What is a myth? How does it differ from other stories? Why are there so many stories linking gods, goddesses and part god part human figures? What could ancient people have needed to tell, accomplish by telling stories about the constellations in the sky? If you don't know a story about a constellation could you make one up that has meaning?

Materials: Greek Myths and other myths from a variety of cultures


Activity 4-16: Understanding Star Maps

Materials: Five foot circle of heavy white paper; yarn; pencil; enlarged map of constellations for current month (available in Sky & Telescope, for instance); yardstick; silver, red, yellow, blue shiny paper; blue tempera paint (small amount of black added), watered down; crayons; colored chalk; white glue.

Discussion

How did this compare to making an earth map? Did this help students to remember the star groupings and other stars? Could they locate the constellations? North Star? What other ways could they help others to learn what they have learned? How have people used stars for maps? In what other way could this new knowledge help them in their lives? Students may choose a constellation formation, draw it and make a new form out of it. What name would they give to it? Students may discuss their observations and share theories about stars, their magnitudes, sizes, and configurations.


Activity 4-17: Understanding Distance in Space

The function of this activity is to give the students an understanding that constellations are not flat pictures in the sky, but rather the product of three-dimensional space. The stars are so far away that they appear flat, as if forming a dome above the Earth. Constellations are patterns of stars. For the most part, they are named after characters or animals in mythology. They usually do not look like what they are named for. For instance, Pegasus doesn't resemble a winged horse at all and Cygnus the swan looks more like a cross. Some, such as Canis Major (the large dog), are easier to imagine. The question of whether the stars that make up a constellation are as close to each other as they appear in the sky is a puzzle for students to solve. They should ask themselves what would they see if one star was both next to and far back from another. They should also be wondering why the sky seems flat. The following activity will demonstrate how constellations really are positioned in space, and should give students a better definition of a constellation.

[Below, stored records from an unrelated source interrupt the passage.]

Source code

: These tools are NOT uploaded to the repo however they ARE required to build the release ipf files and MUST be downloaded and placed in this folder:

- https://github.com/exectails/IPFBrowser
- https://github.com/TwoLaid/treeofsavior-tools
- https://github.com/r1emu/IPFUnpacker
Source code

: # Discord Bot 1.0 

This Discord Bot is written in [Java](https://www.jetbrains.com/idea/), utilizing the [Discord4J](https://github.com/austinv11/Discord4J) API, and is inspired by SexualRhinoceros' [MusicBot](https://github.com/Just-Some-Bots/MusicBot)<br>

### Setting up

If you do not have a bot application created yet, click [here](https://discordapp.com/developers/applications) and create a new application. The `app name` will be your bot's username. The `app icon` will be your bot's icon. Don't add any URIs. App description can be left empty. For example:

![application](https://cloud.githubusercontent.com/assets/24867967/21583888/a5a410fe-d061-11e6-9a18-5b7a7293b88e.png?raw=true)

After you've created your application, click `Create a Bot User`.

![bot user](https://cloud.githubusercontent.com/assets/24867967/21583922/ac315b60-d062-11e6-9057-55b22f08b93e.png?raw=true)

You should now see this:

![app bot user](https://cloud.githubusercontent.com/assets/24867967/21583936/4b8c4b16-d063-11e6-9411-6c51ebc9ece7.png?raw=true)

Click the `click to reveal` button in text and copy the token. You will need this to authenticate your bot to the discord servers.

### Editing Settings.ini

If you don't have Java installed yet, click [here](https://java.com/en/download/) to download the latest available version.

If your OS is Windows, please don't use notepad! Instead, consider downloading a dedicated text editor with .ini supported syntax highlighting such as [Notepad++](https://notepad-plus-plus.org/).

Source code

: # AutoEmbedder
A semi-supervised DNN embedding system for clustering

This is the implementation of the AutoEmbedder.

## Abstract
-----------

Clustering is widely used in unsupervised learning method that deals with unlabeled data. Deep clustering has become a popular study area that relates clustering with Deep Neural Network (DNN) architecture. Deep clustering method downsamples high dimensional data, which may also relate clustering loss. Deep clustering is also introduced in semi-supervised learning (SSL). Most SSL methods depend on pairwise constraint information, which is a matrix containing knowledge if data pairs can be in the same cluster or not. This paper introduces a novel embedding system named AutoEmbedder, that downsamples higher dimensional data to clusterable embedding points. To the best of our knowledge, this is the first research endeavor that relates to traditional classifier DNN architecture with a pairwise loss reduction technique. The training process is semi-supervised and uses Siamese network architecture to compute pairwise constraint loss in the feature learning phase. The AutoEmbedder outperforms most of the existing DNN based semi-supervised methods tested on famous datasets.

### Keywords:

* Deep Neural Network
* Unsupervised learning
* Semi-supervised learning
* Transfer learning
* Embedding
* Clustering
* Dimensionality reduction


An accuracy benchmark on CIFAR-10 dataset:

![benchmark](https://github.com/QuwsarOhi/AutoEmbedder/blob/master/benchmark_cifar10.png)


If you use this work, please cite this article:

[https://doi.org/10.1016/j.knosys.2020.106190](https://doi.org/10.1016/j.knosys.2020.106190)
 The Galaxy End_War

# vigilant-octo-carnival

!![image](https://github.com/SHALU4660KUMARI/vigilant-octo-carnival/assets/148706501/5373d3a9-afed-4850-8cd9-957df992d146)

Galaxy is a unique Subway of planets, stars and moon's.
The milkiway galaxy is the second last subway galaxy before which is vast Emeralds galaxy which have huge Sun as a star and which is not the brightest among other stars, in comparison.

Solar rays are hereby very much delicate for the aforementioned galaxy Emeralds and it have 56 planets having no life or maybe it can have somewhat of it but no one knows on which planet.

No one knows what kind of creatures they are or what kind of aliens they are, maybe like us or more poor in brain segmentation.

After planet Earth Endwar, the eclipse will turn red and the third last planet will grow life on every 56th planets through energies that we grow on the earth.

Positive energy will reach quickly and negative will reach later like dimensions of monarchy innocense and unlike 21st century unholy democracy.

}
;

Materials: Large flat field; paper plates.

Discussion

What is a constellation? Are the stars in the sky all the same distance from the Earth? Why do the stars appear to be flat in the sky? What else could be in space besides stars? What do these other objects do in space? Do objects in space move? Are there patterns to the arrangement of the stars? to their movement?

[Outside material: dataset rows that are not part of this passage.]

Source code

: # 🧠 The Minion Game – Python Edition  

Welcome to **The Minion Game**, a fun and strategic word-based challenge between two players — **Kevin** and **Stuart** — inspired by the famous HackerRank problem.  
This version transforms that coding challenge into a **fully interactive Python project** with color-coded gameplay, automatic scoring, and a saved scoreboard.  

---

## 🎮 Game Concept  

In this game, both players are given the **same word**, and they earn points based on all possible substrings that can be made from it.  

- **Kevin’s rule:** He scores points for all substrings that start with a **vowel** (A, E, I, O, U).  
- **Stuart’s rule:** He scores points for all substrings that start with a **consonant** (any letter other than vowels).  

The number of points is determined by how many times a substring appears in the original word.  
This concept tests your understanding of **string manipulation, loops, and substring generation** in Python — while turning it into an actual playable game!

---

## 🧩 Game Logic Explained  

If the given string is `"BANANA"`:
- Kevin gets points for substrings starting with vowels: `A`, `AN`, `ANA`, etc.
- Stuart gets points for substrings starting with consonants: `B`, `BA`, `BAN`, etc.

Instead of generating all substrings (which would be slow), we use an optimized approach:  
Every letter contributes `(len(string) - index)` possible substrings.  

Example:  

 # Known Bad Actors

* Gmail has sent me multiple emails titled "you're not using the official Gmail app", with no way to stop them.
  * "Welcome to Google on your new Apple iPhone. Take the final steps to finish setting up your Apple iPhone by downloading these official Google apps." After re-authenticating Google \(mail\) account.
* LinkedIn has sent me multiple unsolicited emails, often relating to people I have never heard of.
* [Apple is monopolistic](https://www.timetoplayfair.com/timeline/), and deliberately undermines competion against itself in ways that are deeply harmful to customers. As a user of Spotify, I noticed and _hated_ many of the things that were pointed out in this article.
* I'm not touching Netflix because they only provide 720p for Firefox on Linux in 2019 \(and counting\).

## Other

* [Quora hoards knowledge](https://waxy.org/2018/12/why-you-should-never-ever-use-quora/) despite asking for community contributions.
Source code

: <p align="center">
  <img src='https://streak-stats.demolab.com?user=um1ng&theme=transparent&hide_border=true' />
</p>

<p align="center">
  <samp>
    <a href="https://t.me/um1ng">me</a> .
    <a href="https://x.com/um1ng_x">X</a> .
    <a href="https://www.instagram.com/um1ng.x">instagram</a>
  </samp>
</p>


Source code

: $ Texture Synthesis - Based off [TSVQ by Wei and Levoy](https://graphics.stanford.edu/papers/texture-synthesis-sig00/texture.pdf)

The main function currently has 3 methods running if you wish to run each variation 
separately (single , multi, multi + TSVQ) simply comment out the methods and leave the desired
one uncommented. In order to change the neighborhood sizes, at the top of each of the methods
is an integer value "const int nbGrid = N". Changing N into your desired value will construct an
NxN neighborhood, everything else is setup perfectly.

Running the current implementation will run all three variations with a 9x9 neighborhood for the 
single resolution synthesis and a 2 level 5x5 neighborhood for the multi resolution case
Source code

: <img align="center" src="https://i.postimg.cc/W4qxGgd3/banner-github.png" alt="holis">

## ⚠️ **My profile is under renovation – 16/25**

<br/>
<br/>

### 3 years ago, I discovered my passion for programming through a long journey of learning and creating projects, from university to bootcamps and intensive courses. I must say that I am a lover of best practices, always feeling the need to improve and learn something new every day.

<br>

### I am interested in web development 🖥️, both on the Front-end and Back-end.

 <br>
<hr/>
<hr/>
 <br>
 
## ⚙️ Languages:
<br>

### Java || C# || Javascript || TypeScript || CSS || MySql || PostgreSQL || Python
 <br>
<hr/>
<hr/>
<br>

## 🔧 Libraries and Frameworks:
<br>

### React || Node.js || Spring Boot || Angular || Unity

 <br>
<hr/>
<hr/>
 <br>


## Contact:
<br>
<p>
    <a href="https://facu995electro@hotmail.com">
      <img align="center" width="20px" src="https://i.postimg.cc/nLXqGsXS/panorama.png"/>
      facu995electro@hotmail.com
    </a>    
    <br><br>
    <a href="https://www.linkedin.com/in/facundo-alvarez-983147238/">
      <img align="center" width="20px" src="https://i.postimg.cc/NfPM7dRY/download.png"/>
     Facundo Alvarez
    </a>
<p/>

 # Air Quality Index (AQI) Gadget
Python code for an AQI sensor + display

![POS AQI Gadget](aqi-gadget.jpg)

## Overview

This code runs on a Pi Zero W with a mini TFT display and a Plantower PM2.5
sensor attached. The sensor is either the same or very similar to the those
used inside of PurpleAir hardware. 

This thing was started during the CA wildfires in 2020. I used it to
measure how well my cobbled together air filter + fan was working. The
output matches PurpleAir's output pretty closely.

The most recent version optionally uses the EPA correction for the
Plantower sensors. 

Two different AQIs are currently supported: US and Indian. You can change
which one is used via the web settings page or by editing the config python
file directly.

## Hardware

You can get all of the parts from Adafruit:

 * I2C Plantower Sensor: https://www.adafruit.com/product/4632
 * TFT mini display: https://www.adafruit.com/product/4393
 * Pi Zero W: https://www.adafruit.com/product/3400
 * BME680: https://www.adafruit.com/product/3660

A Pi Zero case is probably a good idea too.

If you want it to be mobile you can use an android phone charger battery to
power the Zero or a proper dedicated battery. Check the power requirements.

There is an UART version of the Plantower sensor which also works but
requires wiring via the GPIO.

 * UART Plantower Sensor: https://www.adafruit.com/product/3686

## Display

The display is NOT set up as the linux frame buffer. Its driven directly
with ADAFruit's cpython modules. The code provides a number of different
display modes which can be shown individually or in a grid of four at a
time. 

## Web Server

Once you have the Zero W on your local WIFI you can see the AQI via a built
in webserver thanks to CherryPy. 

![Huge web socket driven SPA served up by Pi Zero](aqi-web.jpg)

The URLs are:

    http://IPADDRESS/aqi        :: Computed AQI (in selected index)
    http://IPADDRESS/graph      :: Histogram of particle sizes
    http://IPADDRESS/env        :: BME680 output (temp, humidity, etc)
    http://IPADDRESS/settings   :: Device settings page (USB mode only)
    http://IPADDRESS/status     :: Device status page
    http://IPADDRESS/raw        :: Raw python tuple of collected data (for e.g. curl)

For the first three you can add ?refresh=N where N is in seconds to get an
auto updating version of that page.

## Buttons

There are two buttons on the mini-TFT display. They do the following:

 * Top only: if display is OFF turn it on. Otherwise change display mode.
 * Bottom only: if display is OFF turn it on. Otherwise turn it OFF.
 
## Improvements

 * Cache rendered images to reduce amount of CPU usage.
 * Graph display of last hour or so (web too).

Activity 4-18: Using Star Maps

Note: Finding groups of stars is easier when done with a guide to help. The maps included for this activity are fairly uncomplicated. However, when gazing at the stars, the sky looks much different because of the numerous additional stars visible.

Your students should be able to find the Big Dipper, North Star, and the Little Dipper from the exercises in Chapter 1. Now they will observe more constellations in the night sky.

Materials: Star charts (one for each two month period, included here); flashlight, red cellophane paper to cover lens; rubber bands; binoculars (optional); journals

Discussion

Discuss the observations as a group. Students may have been recording their activities in journals and this should help them to share more easily and accurately. Have the students share their records of the changing positions of the circumpolar stars (or dippers).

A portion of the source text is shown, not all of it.